Research & Papers

A Compression Perspective on Simplicity Bias

A new paper frames neural network learning as an optimal compression problem, predicting feature transitions.

Deep Dive

A team of eight researchers, including Tom Marty, Eric Elmoznino, and Guillaume Lajoie, has published a new theoretical paper titled 'A Compression Perspective on Simplicity Bias' on arXiv. The work tackles the well-documented but poorly understood 'simplicity bias' in deep neural networks—their tendency to learn simple, often spurious features before complex ones. The researchers recast the entire problem of supervised learning through the lens of the Minimum Description Length (MDL) principle, framing it as a task of optimal two-part lossless compression. This elegant formulation creates a fundamental trade-off: the cost of describing the model's hypothesis versus the cost of describing the training data given that hypothesis.
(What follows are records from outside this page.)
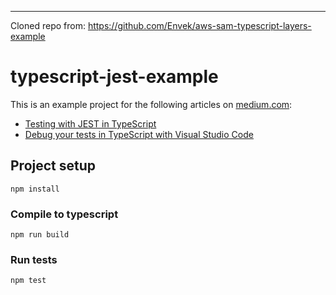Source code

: 


________________

Cloned repo from: https://github.com/Envek/aws-sam-typescript-layers-example 
# typescript-jest-example
This is an example project for the following articles on [medium.com](https://medium.com):
- [Testing with JEST in TypeScript](https://itnext.io/testing-with-jest-in-typescript-cc1cd0095421)
- [Debug your tests in TypeScript with Visual Studio Code](https://bromix.medium.com/debug-your-tests-in-typescript-with-visual-studio-code-911a4cada9cd)

## Project setup
```
npm install
```

### Compile to typescript
```
npm run build
```

### Run tests
```
npm test
```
This compression-based theory yields powerful, testable predictions about how neural networks select features. It posits that learners will only transition from simple 'shortcut' features to more complex, generalizable ones when the reduction in data encoding cost justifies the increased complexity of the model itself. Consequently, the framework identifies distinct data regimes. In one regime, adding more training data promotes model robustness by making simple spurious correlations too expensive to encode, forcing the network to learn better features. Conversely, in another regime, limiting data can act as a novel form of 'complexity-based regularization,' preventing the model from learning unreliable, complex environmental cues that don't generalize. The team validated their theory on a semi-synthetic benchmark, demonstrating that neural networks follow the same solution trajectory as optimal two-part compressors.

Key Points
  • Frames neural network learning as an optimal two-part compression problem using Minimum Description Length (MDL) principle.
  • Predicts that models transition from simple to complex features only when the data cost reduction outweighs the model complexity cost.
  • Identifies specific data regimes: one where more data increases robustness, and another where less data acts as complexity regularization.

Why It Matters

Provides a theoretical foundation for dataset design and regularization strategies, helping practitioners build more robust and generalizable AI models.